- [Task requirements]: Gather all lines in the entries below that include the word "with".

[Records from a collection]
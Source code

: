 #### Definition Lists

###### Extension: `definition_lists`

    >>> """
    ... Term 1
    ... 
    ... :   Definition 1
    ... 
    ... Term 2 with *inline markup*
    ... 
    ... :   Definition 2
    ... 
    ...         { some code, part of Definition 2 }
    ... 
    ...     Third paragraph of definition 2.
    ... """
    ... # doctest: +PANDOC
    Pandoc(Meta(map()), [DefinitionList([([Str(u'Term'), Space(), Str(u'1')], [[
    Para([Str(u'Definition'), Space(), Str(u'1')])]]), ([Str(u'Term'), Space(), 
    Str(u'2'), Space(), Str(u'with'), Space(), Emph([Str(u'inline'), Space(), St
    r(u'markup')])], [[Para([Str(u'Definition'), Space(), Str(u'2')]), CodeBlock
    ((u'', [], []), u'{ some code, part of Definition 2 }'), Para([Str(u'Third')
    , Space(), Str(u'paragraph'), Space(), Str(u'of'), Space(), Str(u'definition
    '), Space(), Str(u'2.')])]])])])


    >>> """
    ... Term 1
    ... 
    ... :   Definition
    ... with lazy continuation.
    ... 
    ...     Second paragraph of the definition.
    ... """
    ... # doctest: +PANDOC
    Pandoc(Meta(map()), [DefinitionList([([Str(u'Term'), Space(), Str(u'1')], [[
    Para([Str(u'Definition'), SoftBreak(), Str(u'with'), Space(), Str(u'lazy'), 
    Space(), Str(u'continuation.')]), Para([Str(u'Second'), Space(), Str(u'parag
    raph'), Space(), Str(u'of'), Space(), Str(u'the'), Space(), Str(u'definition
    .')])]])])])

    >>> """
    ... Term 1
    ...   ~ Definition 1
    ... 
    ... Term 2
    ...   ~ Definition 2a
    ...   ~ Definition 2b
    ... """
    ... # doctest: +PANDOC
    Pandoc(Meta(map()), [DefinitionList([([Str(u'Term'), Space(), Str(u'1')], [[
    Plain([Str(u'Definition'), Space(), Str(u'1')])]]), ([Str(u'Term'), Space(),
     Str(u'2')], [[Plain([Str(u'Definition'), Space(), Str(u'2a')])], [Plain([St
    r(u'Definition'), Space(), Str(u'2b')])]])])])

...

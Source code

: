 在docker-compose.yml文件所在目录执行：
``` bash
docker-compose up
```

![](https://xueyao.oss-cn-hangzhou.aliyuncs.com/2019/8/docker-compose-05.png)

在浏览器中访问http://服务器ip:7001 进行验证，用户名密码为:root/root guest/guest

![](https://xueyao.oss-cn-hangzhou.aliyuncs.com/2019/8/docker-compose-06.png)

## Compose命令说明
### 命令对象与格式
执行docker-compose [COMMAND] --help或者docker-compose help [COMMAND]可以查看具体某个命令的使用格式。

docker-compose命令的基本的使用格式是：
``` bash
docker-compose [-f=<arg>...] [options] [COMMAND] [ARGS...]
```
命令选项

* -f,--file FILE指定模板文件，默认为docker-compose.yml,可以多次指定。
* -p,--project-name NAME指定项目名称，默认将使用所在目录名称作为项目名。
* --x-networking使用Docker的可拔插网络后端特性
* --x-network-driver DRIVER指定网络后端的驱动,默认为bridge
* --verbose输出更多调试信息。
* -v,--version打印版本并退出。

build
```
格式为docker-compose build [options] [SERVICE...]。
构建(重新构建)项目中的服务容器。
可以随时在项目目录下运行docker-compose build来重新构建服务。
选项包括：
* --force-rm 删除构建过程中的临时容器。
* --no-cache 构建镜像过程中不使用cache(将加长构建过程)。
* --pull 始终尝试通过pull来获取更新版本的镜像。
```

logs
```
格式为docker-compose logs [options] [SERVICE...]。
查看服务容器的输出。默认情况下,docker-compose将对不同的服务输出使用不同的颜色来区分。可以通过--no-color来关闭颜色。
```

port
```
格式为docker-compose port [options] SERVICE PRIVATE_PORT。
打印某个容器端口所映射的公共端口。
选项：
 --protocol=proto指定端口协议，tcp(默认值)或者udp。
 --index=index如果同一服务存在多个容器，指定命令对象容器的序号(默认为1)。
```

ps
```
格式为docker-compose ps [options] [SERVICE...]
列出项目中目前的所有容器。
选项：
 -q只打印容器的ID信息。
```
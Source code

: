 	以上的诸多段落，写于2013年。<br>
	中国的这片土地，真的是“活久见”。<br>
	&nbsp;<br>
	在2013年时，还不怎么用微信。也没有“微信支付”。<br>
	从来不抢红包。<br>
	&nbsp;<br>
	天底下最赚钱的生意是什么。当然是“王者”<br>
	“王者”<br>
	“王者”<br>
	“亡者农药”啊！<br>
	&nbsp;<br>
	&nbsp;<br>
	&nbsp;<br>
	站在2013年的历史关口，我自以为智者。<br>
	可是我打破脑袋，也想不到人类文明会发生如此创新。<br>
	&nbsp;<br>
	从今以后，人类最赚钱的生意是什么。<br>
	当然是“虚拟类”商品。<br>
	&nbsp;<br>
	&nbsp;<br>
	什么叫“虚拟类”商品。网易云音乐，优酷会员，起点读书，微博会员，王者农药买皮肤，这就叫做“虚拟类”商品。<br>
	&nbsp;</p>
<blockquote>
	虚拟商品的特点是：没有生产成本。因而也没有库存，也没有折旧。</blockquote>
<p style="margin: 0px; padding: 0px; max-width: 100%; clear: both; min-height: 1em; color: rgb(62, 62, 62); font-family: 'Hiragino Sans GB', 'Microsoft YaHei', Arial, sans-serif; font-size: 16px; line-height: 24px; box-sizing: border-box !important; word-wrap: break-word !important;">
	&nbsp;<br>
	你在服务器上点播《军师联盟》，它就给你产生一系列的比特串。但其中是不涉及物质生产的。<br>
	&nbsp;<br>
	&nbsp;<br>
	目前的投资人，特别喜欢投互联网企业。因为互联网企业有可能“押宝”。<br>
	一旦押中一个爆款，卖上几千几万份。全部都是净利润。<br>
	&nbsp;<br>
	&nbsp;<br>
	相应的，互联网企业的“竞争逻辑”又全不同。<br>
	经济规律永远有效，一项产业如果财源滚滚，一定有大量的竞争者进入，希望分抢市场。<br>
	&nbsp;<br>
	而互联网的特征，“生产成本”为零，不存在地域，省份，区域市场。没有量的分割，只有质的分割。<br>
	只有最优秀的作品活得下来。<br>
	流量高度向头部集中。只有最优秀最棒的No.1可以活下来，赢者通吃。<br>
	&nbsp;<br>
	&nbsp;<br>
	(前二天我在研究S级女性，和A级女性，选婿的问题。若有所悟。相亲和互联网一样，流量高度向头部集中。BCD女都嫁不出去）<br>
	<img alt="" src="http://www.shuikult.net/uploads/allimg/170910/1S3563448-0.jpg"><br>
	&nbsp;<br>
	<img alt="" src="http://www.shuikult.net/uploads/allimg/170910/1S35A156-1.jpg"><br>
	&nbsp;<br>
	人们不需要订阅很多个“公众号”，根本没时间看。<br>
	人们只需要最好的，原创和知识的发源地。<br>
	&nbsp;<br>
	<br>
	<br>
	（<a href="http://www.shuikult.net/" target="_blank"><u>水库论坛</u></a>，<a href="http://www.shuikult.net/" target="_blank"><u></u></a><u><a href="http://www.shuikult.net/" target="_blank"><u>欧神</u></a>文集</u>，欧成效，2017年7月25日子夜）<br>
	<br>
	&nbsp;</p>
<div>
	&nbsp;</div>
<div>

- [Task output]:
    ... Term 2 with *inline markup*
    Str(u'2'), Space(), Str(u'with'), Space(), Emph([Str(u'inline'), Space(), St
    ... with lazy continuation.
    Para([Str(u'Definition'), SoftBreak(), Str(u'with'), Space(), Str(u'lazy'), 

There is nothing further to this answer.